NeuroMetrix Inc. (NSDQ:NURO) took a pasting during the second quarter, as sales plunged 43.0 percent and net losses widened by 151.0 percent, forcing the nerve testing equipment maker to lay off 25 workers, reorganize its sales force and table the development of its Ascend anesthesia device.
The Waltham, Mass.-based firm reported net losses of $4.5 million, or 20 cents per share, on sales of $3.9 million during the three months ended June 30. That compares with net losses of $1.8 million, or 13 cents per share, on sales of $6.8 million during Q2 2009.
NeuroMetrix said changes by the Centers for Medicare and Medicaid Services to the reimbursement code for nerve conduction studies continued to bedevil its top line. The change caused a 22 percent reduction in the average selling price for the electrodes used with its equipment and a 25 percent reduction in the number of electrodes sold. Sales of consumables like the electrodes accounted for 87 percent of total revenues during the second quarter.
The poor results prompted NeuroMetrix to lay off 25 workers — a quarter of its workforce — during the period and make other restructuring moves aimed at saving about $2.5 million a year.
President and CEO Shai Gozani, calling the results "not satisfactory" in prepared remarks, said the company will also bolster its direct sales force with 25 independent sales reps and adding regional distributors to cover its orthopedic and specialty markets.

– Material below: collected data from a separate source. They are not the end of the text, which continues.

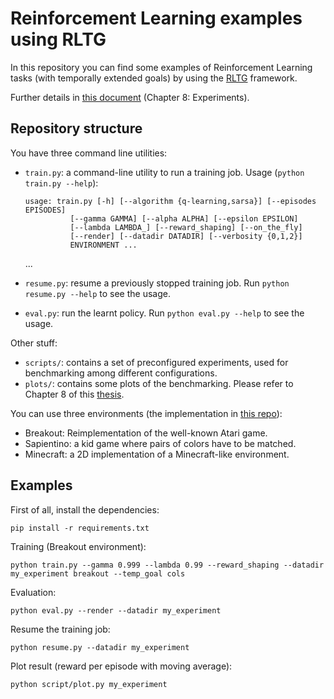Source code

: # Reinforcement Learning examples using RLTG

In this repository you can find some examples of Reinforcement Learning tasks (with temporally extended goals) by using the [RLTG](https://github.com/MarcoFavorito/rltg) framework.

Further details in [this document](https://github.com/MarcoFavorito/master-thesis/blob/1.0.0/thesis.pdf) (Chapter 8: Experiments).

## Repository structure

You have three command line utilities:
- `train.py`: a command-line utility to run a training job. Usage (`python train.py --help`):

      usage: train.py [-h] [--algorithm {q-learning,sarsa}] [--episodes EPISODES]
                [--gamma GAMMA] [--alpha ALPHA] [--epsilon EPSILON]
                [--lambda LAMBDA_] [--reward_shaping] [--on_the_fly]
                [--render] [--datadir DATADIR] [--verbosity {0,1,2}]
                ENVIRONMENT ...

    ...

- `resume.py`: resume a previously stopped training job. Run `python resume.py --help` to see the usage.

- `eval.py`: run the learnt policy. Run `python eval.py --help` to see the usage.

Other stuff:
- `scripts/`: contains a set of preconfigured experiments, used for benchmarking among different configurations.
- `plots/`: contains some plots of the benchmarking. Please refer to Chapter 8 of this [thesis](https://github.com/MarcoFavorito/master-thesis/blob/1.0.0/thesis.pdf).



You can use three environments (the implementation in [this repo](https://github.com/MarcoFavorito/RLgames)):
- Breakout: Reimplementation of the well-known Atari game.
- Sapientino: a kid game where pairs of colors have to be matched.
- Minecraft: a 2D implementation of a Minecraft-like environment.



## Examples
First of all, install the dependencies:

    pip install -r requirements.txt

Training (Breakout environment):

```
python train.py --gamma 0.999 --lambda 0.99 --reward_shaping --datadir my_experiment breakout --temp_goal cols
```

Evaluation:

```
python eval.py --render --datadir my_experiment
```

Resume the training job:
```
python resume.py --datadir my_experiment
```


Plot result (reward per episode with moving average):

```
python script/plot.py my_experiment
```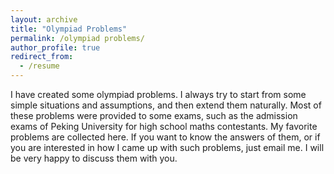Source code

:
 ```yaml
---
layout: archive
title: "Olympiad Problems"
permalink: /olympiad problems/
author_profile: true
redirect_from:
  - /resume
---
```


I have created some olympiad problems. I always try to start from some simple situations and assumptions, and then extend them naturally.  Most of these problems were provided to some exams, such as the admission exams of Peking University for high school maths contestants. My favorite problems are collected here. If you want to know the answers of them, or if you are interested in how I came up with such problems, just email me. I will be very happy to discuss them with you.

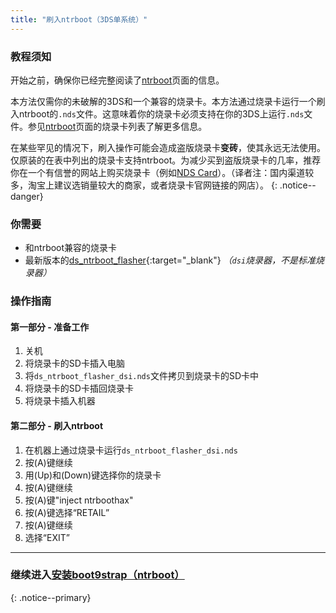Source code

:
```yaml
---
title: "刷入ntrboot（3DS单系统）"
---
```


### 教程须知

开始之前，确保你已经完整阅读了[ntrboot](ntrboot)页面的信息。

本方法仅需你的未破解的3DS和一个兼容的烧录卡。本方法通过烧录卡运行一个刷入ntrboot的`.nds`文件。这意味着你的烧录卡必须支持在你的3DS上运行`.nds`文件。参见[ntrboot](ntrboot)页面的烧录卡列表了解更多信息。

在某些罕见的情况下，刷入操作可能会造成盗版烧录卡**变砖**，使其永远无法使用。仅原装的在表中列出的烧录卡支持ntrboot。为减少买到盗版烧录卡的几率，推荐你在一个有信誉的网站上购买烧录卡（例如[NDS Card](http://www.nds-card.com/)）。（译者注：国内渠道较多，淘宝上建议选销量较大的商家，或者烧录卡官网链接的网店）。
{: .notice--danger}

### 你需要

* 和ntrboot兼容的烧录卡
* 最新版本的[ds_ntrboot_flasher](https://github.com/ntrteam/ds_ntrboot_flasher/releases/latest){:target="_blank"} *（`dsi`烧录器，不是标准烧录器）*

### 操作指南

#### 第一部分 - 准备工作

1. 关机
1. 将烧录卡的SD卡插入电脑
1. 将`ds_ntrboot_flasher_dsi.nds`文件拷贝到烧录卡的SD卡中
1. 将烧录卡的SD卡插回烧录卡
1. 将烧录卡插入机器

#### 第二部分 - 刷入ntrboot

1. 在机器上通过烧录卡运行`ds_ntrboot_flasher_dsi.nds`
1. 按(A)键继续
1. 用(Up)和(Down)键选择你的烧录卡
1. 按(A)键继续
1. 按(A)键"inject ntrboothax"
1. 按(A)键选择“RETAIL”
1. 按(A)键继续
1. 选择“EXIT”

___

### 继续进入[安装boot9strap（ntrboot）](installing-boot9strap-(ntrboot))
{: .notice--primary}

" The transition to a hybrid direct/distribution model is underway and will continue in the third and fourth quarters," Gozani said.
NeuroMetrix is also narrowing its product development pipeline, he said, modifying its Advance nerve conduction and invasive electromyography device to make it more attractive to the physician office market. Development of the Ascend device for nerve injections and regional anesthesia will be "de-emphasized in the near term," Gozani said.
In addition to the physician office market, NeuroMetrix will look to boost its footprint in the market for diagnosing large fiber diabetic peripheral neuropathy, he said.
Calling nerve conduction studies the "gold standard" for detecting DPN, Gozani said cost and limited access have limited utilization of NCS for wide-spread screening, "which is essential for early detection of DPN and prevention of its complications, such as foot ulcers."
"We believe that a rapid, low-cost, point-of-care test for DPN represents an attractive U.S. and international market opportunity. We have made development of a low cost version of NC-stat and a low cost disposable electrode for this application an R&D priority. Assuming that we reach our project milestones, we believe we have the capability to launch this product in the U.S. and several international markets in the second half of 2011," he said.
NeuroMetrix shares were down nearly 4 percent, to 40 cents, in early morning trading.